• L’OBJECTIF ET LA METHODE DE LA FRANC-MAÇONNERIE. (Troisième partie)

    « A cause de l’idée « je-suis-dans-le-corps, on redoute la mort comme la perte de Soi-même. La naissance et la mort ne s’appliquent qu’au corps, mais elles sont superposées au Soi. » (Ramana Maharshi).

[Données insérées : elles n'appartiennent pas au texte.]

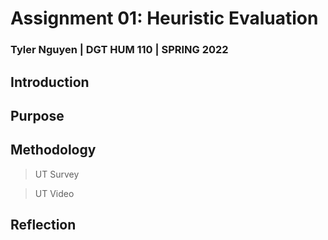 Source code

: # Assignment 01: Heuristic Evaluation

### Tyler Nguyen | DGT HUM 110 | SPRING 2022

## Introduction



## Purpose



## Methodology


> UT Survey

> UT Video

## Reflection



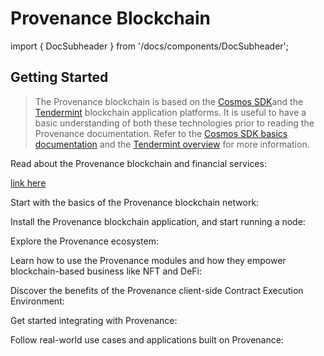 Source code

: # Provenance Blockchain

import { DocSubheader } from '/docs/components/DocSubheader';

<DocSubheader text="Provenance Blockchain is a distributed, proof-of-stake blockchain designed for financial service industries."
/>

## Getting Started

> The Provenance blockchain is based on the [Cosmos SDK](https://docs.cosmos.network/main/)and the [Tendermint](https://docs.tendermint.com/master/) blockchain application platforms. It is useful to have a basic understanding of both these technologies prior to reading the Provenance documentation. Refer to the [Cosmos SDK basics documentation](https://docs.cosmos.network/main/intro/overview.html) and the [Tendermint overview](https://docs.tendermint.com/master/introduction/what-is-tendermint.html#) for more information.

Read about the Provenance blockchain and financial services:

[link here](/docs/blockchain/introduction/)

Start with the basics of the Provenance blockchain network:


Install the Provenance blockchain application, and start running a node:


Explore the Provenance ecosystem:

Learn how to use the Provenance modules and how they empower blockchain-based business like NFT and DeFi:

Discover the benefits of the Provenance client-side Contract Execution Environment:


Get started integrating with Provenance:

Follow real-world use cases and applications built on Provenance:
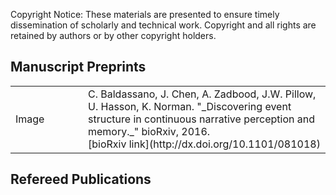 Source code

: Copyright Notice: These materials are presented to ensure timely dissemination of scholarly and technical work. Copyright and all rights are retained by authors or by other copyright holders.

## Manuscript Preprints
<table style="width:100%">
<tr>
<td style="width:100px">Image</td>
<td>C. Baldassano, J. Chen, A. Zadbood, J.W. Pillow, U. Hasson, K. Norman. "_Discovering event structure in continuous narrative perception and memory._" bioRxiv, 2016.
<br>[bioRxiv link](http://dx.doi.org/10.1101/081018)</td>
</tr>
</table>

## Refereed Publications

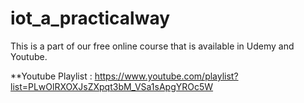 # iot_a_practicalway
This is a part of our free online course that is available in Udemy and Youtube.

**Youtube Playlist : https://www.youtube.com/playlist?list=PLwOlRXOXJsZXpqt3bM_VSa1sApgYROc5W
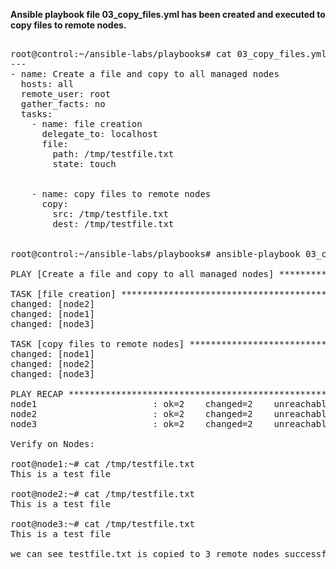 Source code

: **Ansible playbook file 03_copy_files.yml has been created and executed to copy files to remote nodes.**

<pre>
  
root@control:~/ansible-labs/playbooks# cat 03_copy_files.yml
---
- name: Create a file and copy to all managed nodes
  hosts: all
  remote_user: root
  gather_facts: no
  tasks:
    - name: file creation
      delegate_to: localhost
      file:
        path: /tmp/testfile.txt
        state: touch


    - name: copy files to remote nodes
      copy:
        src: /tmp/testfile.txt
        dest: /tmp/testfile.txt


root@control:~/ansible-labs/playbooks# ansible-playbook 03_copy_files.yml -i /root/ansible-labs/hosts.ini

PLAY [Create a file and copy to all managed nodes] **********************************************************************************

TASK [file creation] ****************************************************************************************************************
changed: [node2]
changed: [node1]
changed: [node3]

TASK [copy files to remote nodes] ***************************************************************************************************
changed: [node1]
changed: [node2]
changed: [node3]

PLAY RECAP **************************************************************************************************************************
node1                      : ok=2    changed=2    unreachable=0    failed=0    skipped=0    rescued=0    ignored=0
node2                      : ok=2    changed=2    unreachable=0    failed=0    skipped=0    rescued=0    ignored=0
node3                      : ok=2    changed=2    unreachable=0    failed=0    skipped=0    rescued=0    ignored=0

Verify on Nodes:

root@node1:~# cat /tmp/testfile.txt
This is a test file

root@node2:~# cat /tmp/testfile.txt
This is a test file

root@node3:~# cat /tmp/testfile.txt
This is a test file

we can see testfile.txt is copied to 3 remote nodes successfully.

</pre>
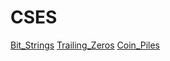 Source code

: # CSES
[Bit_Strings](https://www.cses.fi/problemset/task/1617)
[Trailing_Zeros](https://www.cses.fi/problemset/task/1618)
[Coin_Piles](https://www.cses.fi/problemset/task/1754/) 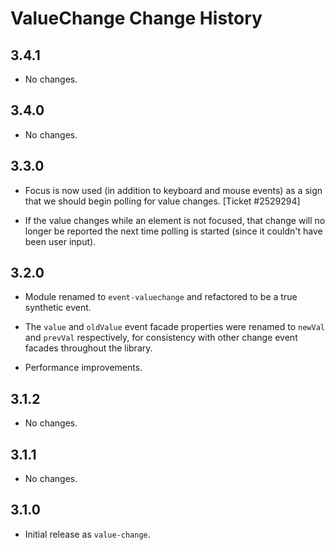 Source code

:ValueChange Change History
==========================

3.4.1
-----

  * No changes.


3.4.0
-----

  * No changes.


3.3.0
-----

  * Focus is now used (in addition to keyboard and mouse events) as a sign that
    we should begin polling for value changes. [Ticket #2529294]

  * If the value changes while an element is not focused, that change will no
    longer be reported the next time polling is started (since it couldn't have
    been user input).


3.2.0
-----

  * Module renamed to `event-valuechange` and refactored to be a true synthetic
    event.

  * The `value` and `oldValue` event facade properties were renamed to `newVal`
    and `prevVal` respectively, for consistency with other change event facades
    throughout the library.

  * Performance improvements.


3.1.2
-----

  * No changes.


3.1.1
-----

  * No changes.


3.1.0
-----

  * Initial release as `value-change`.
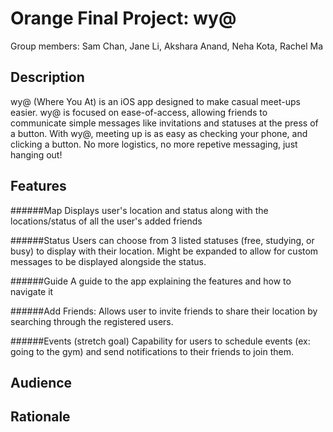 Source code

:# Orange Final Project: wy@
Group members: Sam Chan, Jane Li, Akshara Anand, Neha Kota, Rachel Ma

## Description 
wy@ (Where You At) is an iOS app designed to make casual meet-ups easier. wy@ is focused on ease-of-access, allowing friends to communicate simple messages like invitations and statuses at the press of a button. With wy@, meeting up is as easy as checking your phone, and clicking a button. No more logistics, no more repetive messaging, just hanging out!
## Features 
######Map
    Displays user's location and status along with the locations/status of all the user's added friends

######Status
    Users can choose from 3 listed statuses (free, studying, or busy) to display with their location.
    Might be expanded to allow for custom messages to be displayed alongside the status.

######Guide
    A guide to the app explaining the features and how to navigate it

######Add Friends: 
    Allows user to invite friends to share their location by searching through the registered users. 

######Events (stretch goal)
    Capability for users to schedule events (ex: going to the gym) and send notifications to their
    friends to join them.

## Audience

## Rationale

    « Les phénomènes sont réels quand ils sont vécus comme le Soi, et illusoires quand ils sont considérés comme séparés du Soi. » (Ramana Maharshi).

     

     

    L’OBJECTIF ET LA METHODE DE LA FRANC-MAÇONNERIE. (Troisième partie)

     

    4) SEPT PRINCIPES :

     

    1. La vie est mort et la mort est vie :

    La montagne et le puits : Les 33 degrés du rite écossais ancien et accepté correspondent à l’escalade d’une montagne. Tant que l’on est sur le chemin, il n’est possible que d’avoir une vue partielle du monde, et il serait présomptueux d’affirmer alors détenir LA vérité. C’est pourquoi le silence est alors de rigueur. Et lorsque l’on parvient au sommet de la montagne, notre vue est UNE. Mais cette vérité se vit et ne s’exprime pas. C’est ce qui se produit avec la poupée de sel, à la recherche de son être véritable : tant qu’elle s’enfonce dans l’eau, elle ne peut rien dire, et lorsqu’elle est parvenue au but, elle est complètement dissoute, elle a disparu quant à sa forme. Elle s’exprime en tant que Un. Celui qui sait, se tait. Celui qui parle, ne sait pas.

    On peut accéder au sommet de la montagne, sans passer par les hauts-grades, car le grade de Maître donne la plénitude des droits et devoirs du franc-maçon.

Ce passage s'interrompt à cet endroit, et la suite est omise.